# Multimodal Review Summarizer

#### Part II: Image Captioning

In [3]:
# Import necessary libraries
import json
import os
import logging

import pandas as pd
import torch
from PIL import Image
from transformers import BlipForConditionalGeneration, BlipProcessor

# Configure logging
logging.basicConfig(
    level=logging.INFO,
    format="%(asctime)s - %(levelname)s - %(message)s",
    handlers=[
        logging.FileHandler("image_captioning_pipeline.log"),
        logging.StreamHandler(),
    ],
)

  from .autonotebook import tqdm as notebook_tqdm


In [4]:
# Define a class for the image captioning pipeline
class ImageCaptioningPipeline:
    def __init__(self, reviews_path, image_size, image_folder, model_name):
        self.reviews_path = reviews_path
        self.image_size = image_size
        self.image_folder = image_folder
        self.model_name = model_name
        self.reviews_data = None
        self.df_reviews = None
        self.loaded_images = {}
        self.blip_processor = None
        self.blip_model = None

    def load_reviews(self):
        """Loads the reviews JSON file and converts it to a DataFrame."""
        try:
            with open(self.reviews_path, "r", encoding="utf-8") as f:
                self.reviews_data = json.load(f)
            self.df_reviews = pd.DataFrame(self.reviews_data)
            logging.info("Reviews data successfully loaded.")
        except Exception as e:
            logging.error(f"Failed to load reviews data: {e}")
            raise

    def extract_image_names(self):
        """Extracts image filenames from the reviews data."""
        try:
            image_files = [
                img[f"{self.image_size}_image_url"].split("/")[-1]
                for review in self.reviews_data
                for img in review.get("images", [])
            ]
            logging.info(f"Extracted {len(image_files)} image filenames.")
            return image_files
        except Exception as e:
            logging.error(f"Failed to extract image filenames: {e}")
            raise

    def load_images(self, image_names):
        """Loads images from the specified folder."""
        for img_name in image_names:
            img_path = os.path.join(self.image_folder, img_name)
            try:
                img = Image.open(img_path).convert("RGB")
                self.loaded_images[img_name] = img
            except Exception as e:
                logging.warning(f"Error loading image {img_name}: {e}")
        logging.info(f"Loaded {len(self.loaded_images)} images successfully.")

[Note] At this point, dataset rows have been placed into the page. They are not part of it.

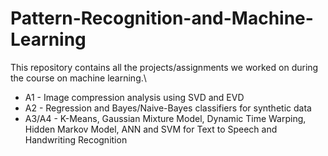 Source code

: # Pattern-Recognition-and-Machine-Learning
This repository contains all the projects/assignments we worked on during the course on machine learning.\
<ul>
<li>A1 - Image compression analysis using SVD and EVD</li>
<li>A2 - Regression and Bayes/Naive-Bayes classifiers for synthetic data</li>
<li>A3/A4 - K-Means, Gaussian Mixture Model, Dynamic Time Warping, Hidden Markov Model, ANN and SVM for Text to Speech and Handwriting Recognition</li>
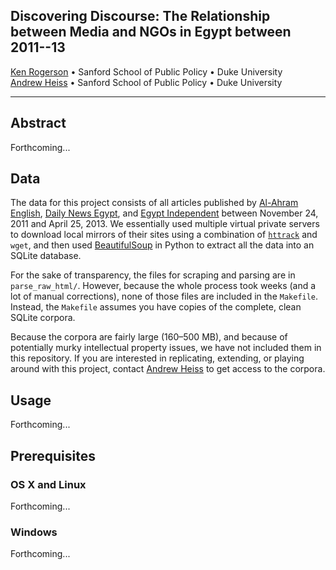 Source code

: ## Discovering Discourse: The Relationship between Media and NGOs in Egypt between 2011--13

[Ken Rogerson](http://fds.duke.edu/db/Sanford/rogerson) • Sanford School of Public Policy • Duke University  
[Andrew Heiss](http://www.andrewheiss.com/) • Sanford School of Public Policy • Duke University

---

## Abstract

Forthcoming...


## Data

The data for this project consists of all articles published by [Al-Ahram English](http://english.ahram.org.eg/), [Daily News Egypt](http://www.dailynewsegypt.com/), and [Egypt Independent](http://www.egyptindependent.com/) between November 24, 2011 and April 25, 2013. We essentially used multiple virtual private servers to download local mirrors of their sites using a combination of [`httrack`](http://www.httrack.com/) and `wget`, and then used [BeautifulSoup](http://www.crummy.com/software/BeautifulSoup/) in Python to extract all the data into an SQLite database. 

For the sake of transparency, the files for scraping and parsing are in `parse_raw_html/`. However, because the whole process took weeks (and a lot of manual corrections), none of those files are included in the `Makefile`. Instead, the `Makefile` assumes you have copies of the complete, clean SQLite corpora. 

Because the corpora are fairly large (160–500 MB), and because of potentially murky intellectual property issues, we have not included them in this repository. If you are interested in replicating, extending, or playing around with this project, contact [Andrew Heiss](mailto:andrew.heiss@duke.edu) to get access to the corpora.


## Usage

Forthcoming...


## Prerequisites

### OS X and Linux

Forthcoming...

### Windows

Forthcoming...
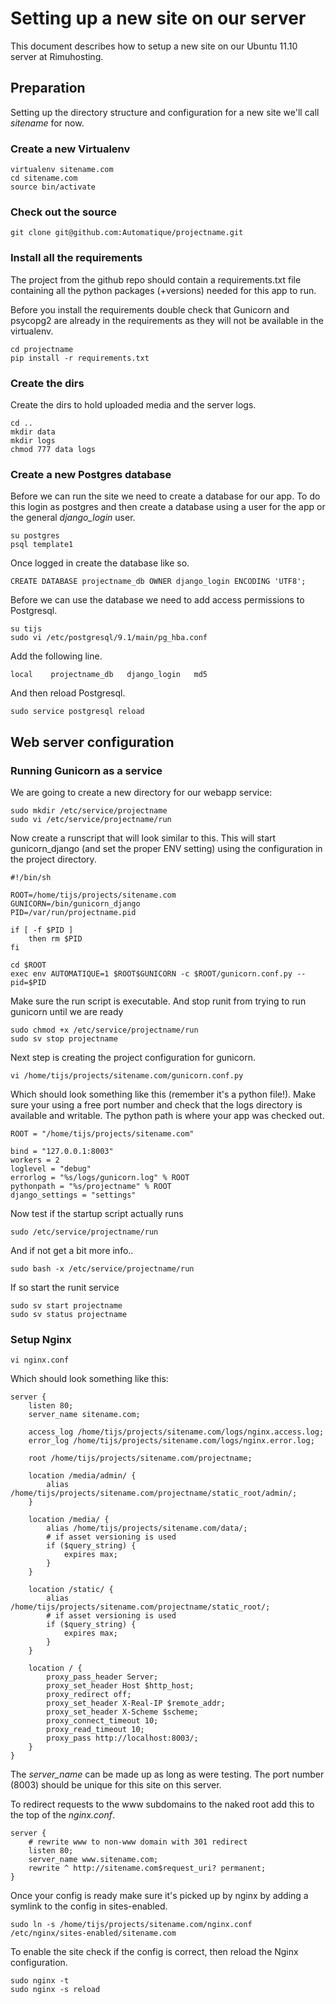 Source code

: # Setting up a new site on our server

This document describes how to setup a new site on our Ubuntu 11.10 server at Rimuhosting.

## Preparation

Setting up the directory structure and configuration for a new site we'll call _sitename_ for now.

### Create a new Virtualenv

    virtualenv sitename.com
    cd sitename.com
    source bin/activate

### Check out the source

    git clone git@github.com:Automatique/projectname.git
    
### Install all the requirements

The project from the github repo should contain a requirements.txt file containing all the python packages (+versions) needed for this app to run.

Before you install the requirements double check that Gunicorn and psycopg2 are already in the requirements as they will not be available in the virtualenv.

    cd projectname
    pip install -r requirements.txt

### Create the dirs

Create the dirs to hold uploaded media and the server logs.

    cd ..
    mkdir data
    mkdir logs
    chmod 777 data logs
    
### Create a new Postgres database

Before we can run the site we need to create a database for our app. To do this login as postgres and then create a database using a user for the app or the general _django_login_ user.

    su postgres
    psql template1
    
Once logged in create the database like so.

    CREATE DATABASE projectname_db OWNER django_login ENCODING 'UTF8';

Before we can use the database we need to add access permissions to Postgresql.

    su tijs
    sudo vi /etc/postgresql/9.1/main/pg_hba.conf

Add the following line.

    local    projectname_db   django_login   md5

And then reload Postgresql.

    sudo service postgresql reload
    
## Web server configuration

### Running Gunicorn as a service

We are going to create a new directory for our webapp service:

    sudo mkdir /etc/service/projectname
    sudo vi /etc/service/projectname/run

Now create a runscript that will look similar to this. This will start gunicorn_django (and set the proper ENV setting) using the configuration in the project directory.

    #!/bin/sh

    ROOT=/home/tijs/projects/sitename.com
    GUNICORN=/bin/gunicorn_django
    PID=/var/run/projectname.pid

    if [ -f $PID ]
        then rm $PID
    fi

    cd $ROOT
    exec env AUTOMATIQUE=1 $ROOT$GUNICORN -c $ROOT/gunicorn.conf.py --pid=$PID

Make sure the run script is executable. And stop runit from trying to run gunicorn until we are ready

    sudo chmod +x /etc/service/projectname/run
    sudo sv stop projectname

Next step is creating the project configuration for gunicorn.

    vi /home/tijs/projects/sitename.com/gunicorn.conf.py
    
Which should look something like this (remember it's a python file!). Make sure your using a free port number and check that the logs directory is available and writable. The python path is where your app was checked out.

    ROOT = "/home/tijs/projects/sitename.com"

    bind = "127.0.0.1:8003"
    workers = 2
    loglevel = "debug"
    errorlog = "%s/logs/gunicorn.log" % ROOT
    pythonpath = "%s/projectname" % ROOT
    django_settings = "settings"
    
Now test if the startup script actually runs

    sudo /etc/service/projectname/run
    
And if not get a bit more info..

    sudo bash -x /etc/service/projectname/run
    
If so start the runit service

    sudo sv start projectname
    sudo sv status projectname
    

### Setup Nginx

    vi nginx.conf
    
Which should look something like this:

    server {
        listen 80;
        server_name sitename.com;
    
        access_log /home/tijs/projects/sitename.com/logs/nginx.access.log;
        error_log /home/tijs/projects/sitename.com/logs/nginx.error.log;
    
        root /home/tijs/projects/sitename.com/projectname;
    
        location /media/admin/ {
            alias /home/tijs/projects/sitename.com/projectname/static_root/admin/;
        }
    
        location /media/ {
            alias /home/tijs/projects/sitename.com/data/;
            # if asset versioning is used
            if ($query_string) {
                expires max;
            }
        }
    
        location /static/ {
            alias /home/tijs/projects/sitename.com/projectname/static_root/;
            # if asset versioning is used
            if ($query_string) {
                expires max;
            }
        }
    
        location / {
            proxy_pass_header Server;
            proxy_set_header Host $http_host;
            proxy_redirect off;
            proxy_set_header X-Real-IP $remote_addr;
            proxy_set_header X-Scheme $scheme;
            proxy_connect_timeout 10;
            proxy_read_timeout 10;
            proxy_pass http://localhost:8003/;
        }
    }

The _server_name_ can be made up as long as were testing. The port number (8003) should be unique for this site on this server.

To redirect requests to the www subdomains to the naked root add this to the top of the _nginx.conf_.

    server {
        # rewrite www to non-www domain with 301 redirect
        listen 80;
        server_name www.sitename.com;
        rewrite ^ http://sitename.com$request_uri? permanent;
    }
    
Once your config is ready make sure it's picked up by nginx by adding a symlink to the config in sites-enabled.

    sudo ln -s /home/tijs/projects/sitename.com/nginx.conf /etc/nginx/sites-enabled/sitename.com
    
To enable the site check if the config is correct, then reload the Nginx configuration.

    sudo nginx -t
    sudo nginx -s reload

    def initialize_model(self):
        """Loads the BLIP model and processor."""
        try:
            self.blip_processor = BlipProcessor.from_pretrained(self.model_name)
            self.blip_model = BlipForConditionalGeneration.from_pretrained(
                self.model_name
            )
            logging.info("BLIP model and processor successfully loaded.")
        except Exception as e:
            logging.error(f"Failed to initialize BLIP model and processor: {e}")
            raise

    def generate_image_captions(self, prompt):
        """Generates captions for the loaded images."""
        captions = {}
        for img_name, img in self.loaded_images.items():
            try:
                inputs = self.blip_processor(
                    images=img, text=prompt, return_tensors="pt"
                )
                with torch.no_grad():
                    caption_ids = self.blip_model.generate(
                        **inputs,
                        max_length=128,
                        num_beams=5,
                        early_stopping=True,
                        no_repeat_ngram_size=2,
                        length_penalty=2.0,
                    )
                decoded_caption = self.blip_processor.decode(
                    caption_ids[0], skip_special_tokens=True
                )
                if prompt.lower() in decoded_caption.lower():
                    decoded_caption = decoded_caption[len(prompt) :].strip()
                captions[img_name] = decoded_caption or " "
                logging.info(f"Generated caption for {img_name}: {decoded_caption}")
            except Exception as e:
                logging.warning(f"Failed to generate caption for {img_name}: {e}")
        logging.info(f"Generated captions for {len(captions)} images.")
        return captions

    def map_captions_to_reviews(self, captions_map):
        """Maps generated captions to the reviews data."""
        try:

            def map_image_captions(images):
                return ", ".join(
                    [
                        captions_map.get(
                            img[f"{self.image_size}_image_url"].split("/")[-1], ""
                        )
                        for img in images
                    ]
                )

            self.df_reviews["image_caption"] = self.df_reviews["images"].apply(
                map_image_captions
            )
            logging.info("Mapped captions to reviews successfully.")
        except Exception as e:
            logging.error(f"Failed to map captions to reviews: {e}")
            raise

    def save_results(self, output_path):
        """Saves the DataFrame with captions to a JSON file."""
        try:
            df_reviews_list = self.df_reviews.to_dict(orient="records")
            with open(output_path, "w") as f:
                json.dump(df_reviews_list, f, indent=4)
            logging.info(f"Results successfully saved to {output_path}.")
        except Exception as e:
            logging.error(f"Failed to save results: {e}")
            raise

In [5]:
# Configuration
REVIEW_IMG = "medium"
DATA_DIR = "../data"
REVIEW_IMG_DIR = f"{DATA_DIR}/review_images/{REVIEW_IMG}"
REVIEWS = f"{DATA_DIR}/filtered_reviews_cleaned.json"
REVIEWS_CAPTION = f"{DATA_DIR}/filtered_reviews_with_img_captions.json"
MODEL_NAME = "Salesforce/blip-image-captioning-large"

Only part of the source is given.